No, homeowner or condo associations are not charged a fee, instead individual residential homeowners are charged a flat fee.
7. Is the City’s mapping of my property’s impervious area correct?
The impervious area is mapped from aerial photos with the actual measurement done via computer imaging, which produces a high degree of accuracy. While most residential properties will pay a flat fee regardless of the mapped impervious area, the impervious area determines whether a detached single family home falls within the typical or large fee tier.
The city can provide a map to single family detached residential property owners having over 2,800 square feet of impervious area in the large single family residential tier. To request a map, please email us at firstname.lastname@example.org
Property owners in the large single family tier may submit an appeal for an error in impervious area consistent with the adopted ordinance. More information on Appeals is available on the Stormwater Utility Fee Information webpage.
8. No stormwater runs off my property, can I appeal or get a credit?
The reason for adopting the Stormwater Utility Fee was to more equitably fund the installation of costly new stormwater infrastructure to meet state and federal mandates for cleaning up the Chesapeake Bay. However, the fee also funds operations and maintenance of the existing stormwater drainage infrastructure, to include routine cleaning and repairs, to mitigate nuisance flooding and protect local water quality.
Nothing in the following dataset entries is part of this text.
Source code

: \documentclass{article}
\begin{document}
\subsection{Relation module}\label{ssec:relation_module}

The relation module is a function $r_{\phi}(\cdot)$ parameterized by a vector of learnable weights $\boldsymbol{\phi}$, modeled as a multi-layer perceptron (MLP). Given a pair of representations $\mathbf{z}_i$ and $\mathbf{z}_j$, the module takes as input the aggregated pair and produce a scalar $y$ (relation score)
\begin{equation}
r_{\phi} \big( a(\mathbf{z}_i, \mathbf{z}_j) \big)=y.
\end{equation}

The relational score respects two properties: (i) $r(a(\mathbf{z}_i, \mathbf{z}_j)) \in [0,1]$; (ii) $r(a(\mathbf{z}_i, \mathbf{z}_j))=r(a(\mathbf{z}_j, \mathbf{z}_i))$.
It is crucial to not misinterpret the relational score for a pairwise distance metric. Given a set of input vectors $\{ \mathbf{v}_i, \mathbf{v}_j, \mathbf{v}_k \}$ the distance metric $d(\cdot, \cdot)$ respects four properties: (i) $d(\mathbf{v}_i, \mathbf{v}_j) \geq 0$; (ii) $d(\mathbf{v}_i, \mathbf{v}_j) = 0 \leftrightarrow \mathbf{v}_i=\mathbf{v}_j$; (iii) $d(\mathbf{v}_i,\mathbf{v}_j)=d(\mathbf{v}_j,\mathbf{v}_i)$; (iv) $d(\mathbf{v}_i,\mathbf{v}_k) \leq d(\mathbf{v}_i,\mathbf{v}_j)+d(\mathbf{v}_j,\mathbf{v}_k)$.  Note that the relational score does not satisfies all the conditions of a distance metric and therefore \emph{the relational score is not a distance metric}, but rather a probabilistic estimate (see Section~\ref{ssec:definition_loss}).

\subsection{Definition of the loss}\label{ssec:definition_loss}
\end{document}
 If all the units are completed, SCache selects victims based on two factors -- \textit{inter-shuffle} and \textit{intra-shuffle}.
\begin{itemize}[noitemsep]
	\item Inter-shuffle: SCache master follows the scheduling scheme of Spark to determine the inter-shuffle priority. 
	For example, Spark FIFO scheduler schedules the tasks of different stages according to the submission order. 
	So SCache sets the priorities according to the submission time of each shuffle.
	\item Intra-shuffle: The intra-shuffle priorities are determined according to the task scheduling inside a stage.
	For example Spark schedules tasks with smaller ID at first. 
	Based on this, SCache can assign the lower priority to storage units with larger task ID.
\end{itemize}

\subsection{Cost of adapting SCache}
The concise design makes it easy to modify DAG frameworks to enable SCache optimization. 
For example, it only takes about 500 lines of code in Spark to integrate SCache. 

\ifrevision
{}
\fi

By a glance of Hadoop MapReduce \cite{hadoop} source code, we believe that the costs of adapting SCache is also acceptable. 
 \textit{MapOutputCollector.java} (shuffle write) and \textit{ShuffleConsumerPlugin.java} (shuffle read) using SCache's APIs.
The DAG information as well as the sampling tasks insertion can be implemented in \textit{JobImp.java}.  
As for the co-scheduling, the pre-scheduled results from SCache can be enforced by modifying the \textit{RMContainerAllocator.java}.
Once the City meets the Chesapeake Bay mandates, we’ll need to operate and maintain the new and existing stormwater drainage infrastructure, as well as continue to administer other aspects of the stormwater management program.
No property can infiltrate or store runoff from every storm just as no storm drainage system can handle every storm. Drainage systems, including storm drains, pipes, ditches and creeks, are designed to hold a specific amount of stormwater. After the Phase 2 credit policy is adopted, homeowners can apply for a partial credit off their fee for eligible stormwater management practices. Most eligible practices are designed to manage the runoff from smaller, more frequent storms. This is intentional, as management of stormwater from small storms makes a dramatic impact on water quality as most pollutants are picked up by the first few inches of rain runoff into our local waterways and stormwater BMPs on private property potentially contribute to the meeting the City's mandated Chesapeake Bay Pollution Reduction Goals. Only a partial credit is offered, because the City provides other stormwater stormwater management services described above, including stormwater management on public land and street right-of-ways.
Property owners can appeal their fee if an error was made in billing (see more on the Stormwater Utility Fee Information webpage). Note that the appeals process is different from the credit application process. Appeals are due within 30 days of billing. Credit applications will be due during the annual application window from December 1st to February 15.
9. What are stormwater Best Management Practices or BMPs?
Best management practices (BMPs) treat stormwater runoff from an impervious surface by improving its water quality. BMPs can include structural or nonstructural management practices that include large regional ponds treating hundreds of acres or smaller BMPs treating a portion of a single family residential roof or lot.
For more information, including detailed design standards and specifications, check out the resources on post-construction BMPs from the Virginia Stormwater BMP Clearinghouse. Note that site conditions or homeowners’ association rules may preclude the installation of certain practices on your property.
10. How can I get technical and financial assistance for installing BMPs?
Property owners who are interested in installing BMPs may apply to be receive financial incentives and technical assistance from the Virginia Conservation Assistance Program (VCAP). BMPs eligible for VCAP and cost-share funding may be eligible for credit in the Phase 2 Credit policy being developed in 2018.